Future Audio Workshop (FAW) partnered with me as an interactive art director and product designer to design their sub-bass software synth.
Challenges & Opportunities
FAW had released one software synth to moderate cult success. They had been quiet for a number of years while the team focused on their day jobs. Sublab was their attempt to reinvigorate the Future Audio Workshop brand and turn it into a viable full-time job for the team.
FAW had already defined their visual style with their first soft synth. Sublab had to follow that visual style while modernizing it.
JUCE, the C++ framework Sublab is built on, can be difficult to work with. This meant there were strict requirements for the interface that had to be met to keep the project within the budget.

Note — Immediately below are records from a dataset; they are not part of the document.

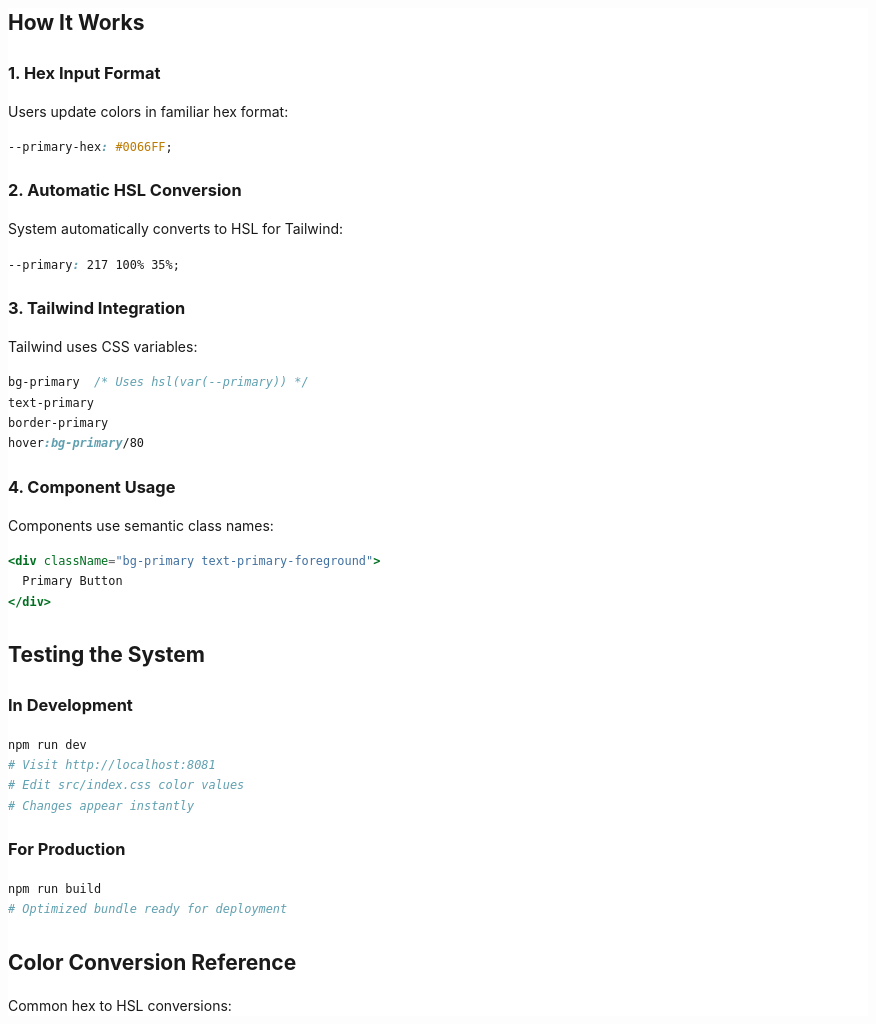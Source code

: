 ## How It Works

### 1. Hex Input Format
Users update colors in familiar hex format:
```css
--primary-hex: #0066FF;
```

### 2. Automatic HSL Conversion
System automatically converts to HSL for Tailwind:
```css
--primary: 217 100% 35%;
```

### 3. Tailwind Integration
Tailwind uses CSS variables:
```css
bg-primary  /* Uses hsl(var(--primary)) */
text-primary
border-primary
hover:bg-primary/80
```

### 4. Component Usage
Components use semantic class names:
```jsx
<div className="bg-primary text-primary-foreground">
  Primary Button
</div>
```

## Testing the System

### In Development
```bash
npm run dev
# Visit http://localhost:8081
# Edit src/index.css color values
# Changes appear instantly
```

### For Production
```bash
npm run build
# Optimized bundle ready for deployment
```

## Color Conversion Reference

Common hex to HSL conversions:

Sublab was released to a lot of fanfare and has only grown in popularity. The unique visual style and sound quality made it stand out. It quickly became the most popular sub-bass soft synth and has stayed at the top in spite of many other brands entering the market. Sublab has been spotted in sessions with the biggest names in hip hop, pop, and electronic.
Due to the success, the FAW team were able to leave their day jobs and focus full time on FAW.
What I Learned
Working with a limiting technical framework requires you to really think through your decisions and choose your battles.
Having a strong story at every step in the design process goes a long way in bringing a team on board with your vision. When you're focused on a project it can be hard to remember that the rest of your team can't read your mind. It's your job to make sure people understand your vision.